07 Aralık 2017 14:45
Başlangıçlar üzerine düşünmek, gündelik hayat bilgeliğinin ve sözde bir samimiyet temsilinin sağduyuyu öğütleyen çürümüş ağlarından sıyrılıp bir yaratım sorunsalına bağlanmak zorundadır. Bir estetin yaratım üzerine sürdürdüğü kaygıyı yaşamlarımızdaki başlangıçlar üzerine odaklamak gerekmektedir. Günümüzün semio-teknik aygıtı sinik bir hazcılığın yüzeyselliğiyle politik tasavvurumuzu, aşklarımızı her türden yaşamsal kaygımızı ayartalı epey oldu. Artık kötü şairlerin dizelerinde romantize ettiğimiz başlangıçlara dair yetersizliğimizi yaratım sorunsalına ve öznelliğin biyo-psişik üretimine dayanarak ele almamız gerekiyor.

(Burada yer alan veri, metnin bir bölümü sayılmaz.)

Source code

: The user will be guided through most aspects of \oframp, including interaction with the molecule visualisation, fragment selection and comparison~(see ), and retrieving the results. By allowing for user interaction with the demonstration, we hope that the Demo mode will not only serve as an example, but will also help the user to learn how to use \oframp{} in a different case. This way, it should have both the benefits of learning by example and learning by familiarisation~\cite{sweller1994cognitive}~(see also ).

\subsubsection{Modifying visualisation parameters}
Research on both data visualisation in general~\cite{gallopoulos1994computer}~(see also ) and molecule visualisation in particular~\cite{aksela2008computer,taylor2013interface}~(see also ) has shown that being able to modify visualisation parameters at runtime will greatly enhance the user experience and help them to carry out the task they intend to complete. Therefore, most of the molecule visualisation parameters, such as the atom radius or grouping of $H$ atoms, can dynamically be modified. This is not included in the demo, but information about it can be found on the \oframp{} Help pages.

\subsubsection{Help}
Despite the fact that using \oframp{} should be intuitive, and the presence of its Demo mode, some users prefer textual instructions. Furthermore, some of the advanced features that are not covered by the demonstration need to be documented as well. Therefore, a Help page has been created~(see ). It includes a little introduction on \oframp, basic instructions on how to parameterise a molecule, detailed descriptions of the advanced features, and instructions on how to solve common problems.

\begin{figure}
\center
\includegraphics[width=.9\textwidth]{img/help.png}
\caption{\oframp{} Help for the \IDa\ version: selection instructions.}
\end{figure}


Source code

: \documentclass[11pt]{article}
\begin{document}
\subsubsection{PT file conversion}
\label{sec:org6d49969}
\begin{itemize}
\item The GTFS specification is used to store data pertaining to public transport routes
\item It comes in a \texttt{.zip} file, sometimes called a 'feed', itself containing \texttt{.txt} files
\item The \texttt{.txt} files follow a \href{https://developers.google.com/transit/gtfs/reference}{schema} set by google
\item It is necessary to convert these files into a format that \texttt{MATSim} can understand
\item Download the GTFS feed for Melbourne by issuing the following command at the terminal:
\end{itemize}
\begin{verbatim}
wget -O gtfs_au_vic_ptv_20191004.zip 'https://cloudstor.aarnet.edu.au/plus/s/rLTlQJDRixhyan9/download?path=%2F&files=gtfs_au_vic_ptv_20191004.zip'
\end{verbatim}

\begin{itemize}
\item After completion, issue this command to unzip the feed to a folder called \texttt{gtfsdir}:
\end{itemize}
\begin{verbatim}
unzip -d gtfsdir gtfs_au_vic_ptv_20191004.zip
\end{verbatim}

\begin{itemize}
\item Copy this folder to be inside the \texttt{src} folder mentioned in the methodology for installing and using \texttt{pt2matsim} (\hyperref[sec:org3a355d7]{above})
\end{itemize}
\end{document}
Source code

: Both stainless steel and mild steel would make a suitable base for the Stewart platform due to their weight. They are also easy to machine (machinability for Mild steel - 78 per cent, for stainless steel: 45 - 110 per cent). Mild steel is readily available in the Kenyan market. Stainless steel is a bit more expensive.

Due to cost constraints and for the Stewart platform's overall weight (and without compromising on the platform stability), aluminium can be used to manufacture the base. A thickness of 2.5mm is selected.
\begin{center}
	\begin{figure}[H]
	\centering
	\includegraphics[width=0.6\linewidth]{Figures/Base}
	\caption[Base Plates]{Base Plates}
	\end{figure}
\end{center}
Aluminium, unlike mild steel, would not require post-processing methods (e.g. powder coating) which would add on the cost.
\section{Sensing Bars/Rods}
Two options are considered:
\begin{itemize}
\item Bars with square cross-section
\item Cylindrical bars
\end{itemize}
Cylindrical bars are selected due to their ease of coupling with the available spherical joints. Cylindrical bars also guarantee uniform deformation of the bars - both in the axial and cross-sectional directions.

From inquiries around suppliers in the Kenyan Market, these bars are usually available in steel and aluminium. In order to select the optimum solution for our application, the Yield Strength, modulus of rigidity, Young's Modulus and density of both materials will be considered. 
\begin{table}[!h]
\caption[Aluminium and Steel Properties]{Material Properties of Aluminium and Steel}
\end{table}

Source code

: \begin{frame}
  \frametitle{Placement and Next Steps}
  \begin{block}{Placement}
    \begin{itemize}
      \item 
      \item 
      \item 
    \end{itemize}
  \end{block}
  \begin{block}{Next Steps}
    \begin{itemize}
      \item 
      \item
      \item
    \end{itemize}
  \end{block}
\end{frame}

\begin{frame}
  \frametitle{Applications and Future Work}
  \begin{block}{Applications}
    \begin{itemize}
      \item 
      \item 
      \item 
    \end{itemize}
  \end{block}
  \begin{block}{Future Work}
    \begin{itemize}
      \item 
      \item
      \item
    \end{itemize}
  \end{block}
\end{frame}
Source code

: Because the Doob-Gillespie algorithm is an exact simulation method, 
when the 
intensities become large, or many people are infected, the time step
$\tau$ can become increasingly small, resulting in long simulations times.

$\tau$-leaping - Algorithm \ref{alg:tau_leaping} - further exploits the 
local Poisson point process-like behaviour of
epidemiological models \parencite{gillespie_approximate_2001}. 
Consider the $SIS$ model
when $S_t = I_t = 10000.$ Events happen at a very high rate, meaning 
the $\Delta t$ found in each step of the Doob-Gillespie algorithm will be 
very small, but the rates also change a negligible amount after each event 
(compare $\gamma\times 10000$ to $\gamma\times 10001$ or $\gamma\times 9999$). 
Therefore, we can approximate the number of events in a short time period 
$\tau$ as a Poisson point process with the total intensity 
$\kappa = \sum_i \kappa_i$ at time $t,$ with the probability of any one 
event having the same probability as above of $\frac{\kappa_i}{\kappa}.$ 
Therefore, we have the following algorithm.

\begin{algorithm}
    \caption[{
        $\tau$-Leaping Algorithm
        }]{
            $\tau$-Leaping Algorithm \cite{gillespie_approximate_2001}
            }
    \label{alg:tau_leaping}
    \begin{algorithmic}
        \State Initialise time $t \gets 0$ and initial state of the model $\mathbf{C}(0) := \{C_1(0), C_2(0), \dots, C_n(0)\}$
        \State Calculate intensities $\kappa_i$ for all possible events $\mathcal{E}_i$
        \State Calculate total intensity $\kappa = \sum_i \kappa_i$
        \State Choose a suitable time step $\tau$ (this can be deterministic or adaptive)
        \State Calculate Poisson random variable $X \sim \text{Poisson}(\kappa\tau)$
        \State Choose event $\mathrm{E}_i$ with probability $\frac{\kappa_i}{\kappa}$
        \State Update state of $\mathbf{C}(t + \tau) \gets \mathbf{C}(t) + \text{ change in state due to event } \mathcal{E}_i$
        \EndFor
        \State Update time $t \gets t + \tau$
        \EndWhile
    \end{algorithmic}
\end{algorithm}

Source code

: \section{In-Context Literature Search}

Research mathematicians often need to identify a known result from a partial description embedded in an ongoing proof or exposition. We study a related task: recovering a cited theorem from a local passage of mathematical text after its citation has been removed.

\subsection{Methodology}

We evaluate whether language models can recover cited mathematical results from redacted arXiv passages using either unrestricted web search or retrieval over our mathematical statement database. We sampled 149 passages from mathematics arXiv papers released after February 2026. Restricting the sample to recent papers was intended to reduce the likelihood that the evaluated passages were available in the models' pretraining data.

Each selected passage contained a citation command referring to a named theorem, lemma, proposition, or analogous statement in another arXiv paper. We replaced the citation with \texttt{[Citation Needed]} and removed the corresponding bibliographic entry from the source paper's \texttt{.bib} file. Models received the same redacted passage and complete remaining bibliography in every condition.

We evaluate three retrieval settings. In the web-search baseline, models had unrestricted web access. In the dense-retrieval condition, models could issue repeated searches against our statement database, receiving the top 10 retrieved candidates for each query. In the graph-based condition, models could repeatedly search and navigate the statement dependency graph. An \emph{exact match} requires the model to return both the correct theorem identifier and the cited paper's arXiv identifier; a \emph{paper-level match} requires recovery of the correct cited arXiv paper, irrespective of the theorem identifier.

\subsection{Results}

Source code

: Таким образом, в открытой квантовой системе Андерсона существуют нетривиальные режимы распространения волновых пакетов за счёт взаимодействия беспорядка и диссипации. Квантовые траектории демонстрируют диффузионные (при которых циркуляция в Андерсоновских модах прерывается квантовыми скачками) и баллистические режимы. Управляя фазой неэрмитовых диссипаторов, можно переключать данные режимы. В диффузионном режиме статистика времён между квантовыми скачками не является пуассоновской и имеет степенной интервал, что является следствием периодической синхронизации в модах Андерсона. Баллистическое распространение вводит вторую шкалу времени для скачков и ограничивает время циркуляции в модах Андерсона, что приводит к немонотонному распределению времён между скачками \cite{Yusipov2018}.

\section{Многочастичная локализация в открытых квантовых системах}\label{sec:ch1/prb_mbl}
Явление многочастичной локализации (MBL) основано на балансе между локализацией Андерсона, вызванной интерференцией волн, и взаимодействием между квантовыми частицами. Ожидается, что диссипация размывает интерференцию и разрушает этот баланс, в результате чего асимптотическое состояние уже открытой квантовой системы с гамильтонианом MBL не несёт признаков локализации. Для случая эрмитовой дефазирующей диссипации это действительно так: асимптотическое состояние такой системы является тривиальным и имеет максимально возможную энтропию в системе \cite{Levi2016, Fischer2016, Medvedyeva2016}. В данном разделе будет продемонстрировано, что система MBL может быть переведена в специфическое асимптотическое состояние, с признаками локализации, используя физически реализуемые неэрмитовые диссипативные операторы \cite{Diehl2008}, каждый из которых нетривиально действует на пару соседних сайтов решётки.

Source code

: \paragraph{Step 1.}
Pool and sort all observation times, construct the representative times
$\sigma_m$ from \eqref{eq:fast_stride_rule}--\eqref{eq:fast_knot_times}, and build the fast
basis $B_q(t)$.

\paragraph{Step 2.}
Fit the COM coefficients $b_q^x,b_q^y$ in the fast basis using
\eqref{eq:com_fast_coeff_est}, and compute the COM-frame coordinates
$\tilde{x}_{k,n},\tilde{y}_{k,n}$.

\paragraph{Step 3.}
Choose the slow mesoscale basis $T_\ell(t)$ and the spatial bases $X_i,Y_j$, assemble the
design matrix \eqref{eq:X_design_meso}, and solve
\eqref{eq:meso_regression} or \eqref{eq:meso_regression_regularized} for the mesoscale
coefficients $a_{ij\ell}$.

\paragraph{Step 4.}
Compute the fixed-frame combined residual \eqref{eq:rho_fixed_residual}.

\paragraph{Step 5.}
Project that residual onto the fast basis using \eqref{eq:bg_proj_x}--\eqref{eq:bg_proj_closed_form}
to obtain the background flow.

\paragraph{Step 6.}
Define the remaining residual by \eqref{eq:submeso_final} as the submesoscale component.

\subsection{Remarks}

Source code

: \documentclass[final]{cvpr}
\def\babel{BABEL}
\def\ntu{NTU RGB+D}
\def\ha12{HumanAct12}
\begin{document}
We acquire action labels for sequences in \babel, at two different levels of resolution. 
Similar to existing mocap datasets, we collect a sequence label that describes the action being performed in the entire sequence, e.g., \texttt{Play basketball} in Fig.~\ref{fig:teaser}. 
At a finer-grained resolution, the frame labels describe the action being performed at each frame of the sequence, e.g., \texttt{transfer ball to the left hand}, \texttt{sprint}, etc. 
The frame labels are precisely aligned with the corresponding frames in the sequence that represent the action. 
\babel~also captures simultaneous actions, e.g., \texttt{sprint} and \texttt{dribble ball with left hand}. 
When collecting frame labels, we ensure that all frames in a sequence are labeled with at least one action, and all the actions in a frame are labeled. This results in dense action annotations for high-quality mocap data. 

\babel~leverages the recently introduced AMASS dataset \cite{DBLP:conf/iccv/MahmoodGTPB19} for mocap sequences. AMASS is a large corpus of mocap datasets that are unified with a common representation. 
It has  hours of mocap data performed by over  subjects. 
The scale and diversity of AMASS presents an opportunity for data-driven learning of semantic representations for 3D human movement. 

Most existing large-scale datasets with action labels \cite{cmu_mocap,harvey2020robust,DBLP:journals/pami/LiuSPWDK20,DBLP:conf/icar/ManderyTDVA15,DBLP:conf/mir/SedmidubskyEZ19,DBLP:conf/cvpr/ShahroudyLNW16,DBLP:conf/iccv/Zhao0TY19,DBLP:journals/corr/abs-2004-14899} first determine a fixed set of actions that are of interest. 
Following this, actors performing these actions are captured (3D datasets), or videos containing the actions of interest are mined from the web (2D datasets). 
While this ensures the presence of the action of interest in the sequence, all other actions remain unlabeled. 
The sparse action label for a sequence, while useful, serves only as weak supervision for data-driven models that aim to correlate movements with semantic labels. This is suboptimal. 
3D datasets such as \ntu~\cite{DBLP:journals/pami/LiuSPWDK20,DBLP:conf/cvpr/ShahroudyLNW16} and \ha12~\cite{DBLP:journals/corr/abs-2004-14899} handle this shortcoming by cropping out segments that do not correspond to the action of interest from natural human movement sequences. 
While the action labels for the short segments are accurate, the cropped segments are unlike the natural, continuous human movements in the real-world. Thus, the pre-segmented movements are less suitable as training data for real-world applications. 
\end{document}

Her birimiz olumlanması oldukça güç bir etik talim sürecini gerektiren katatonik bir töze sahibiz. Hepimiz birer çölüz. Durmaksızın küçük hazların tüketici sarmallarında üstünden atladığımız ve durmaksızın yüzleşmekten kaçındığımız o yalnızlığı nasıl göğüsleyip bir yaratımın kökenine dönüştüreceğiz? Bir eksilme anlamına gelmeyen opak bir yüzey ya da doldurulmayı bekleyen bir boşluk olarak öznelliğimizin tabula rasa’sı olan o çölü kucaklamakta güçlük çekiyoruz. Boşluk ve karanlıkla mücadelemizde kaosu yaşanabilir bir yeryurda dönüştürecek etik bir kaygı bize bir şey ifade etmiyor artık. İnsana bahşedilen verili yeryurdlarla yetinip başımıza gelen olayı üstlenecek atılımı gösteremeden gerisin geri bu yeryurdlara dönüyoruz. Kendi üçüncü dünyamızla karşılaşmak bizi çıldırtıyor. Peki, çölde saklı yaratımın kökeni olan o vahayı ya da okyanuslardaki ıssız adaları nasıl keşfedeceğiz? Thanatos’un Eros’a aşkını nasıl kendi tarzımızda üreteceğiz? Anti-üretimi üretimin yanı sıra dizilmiş bir olumlama varyantına nasıl dönüştüreceğiz?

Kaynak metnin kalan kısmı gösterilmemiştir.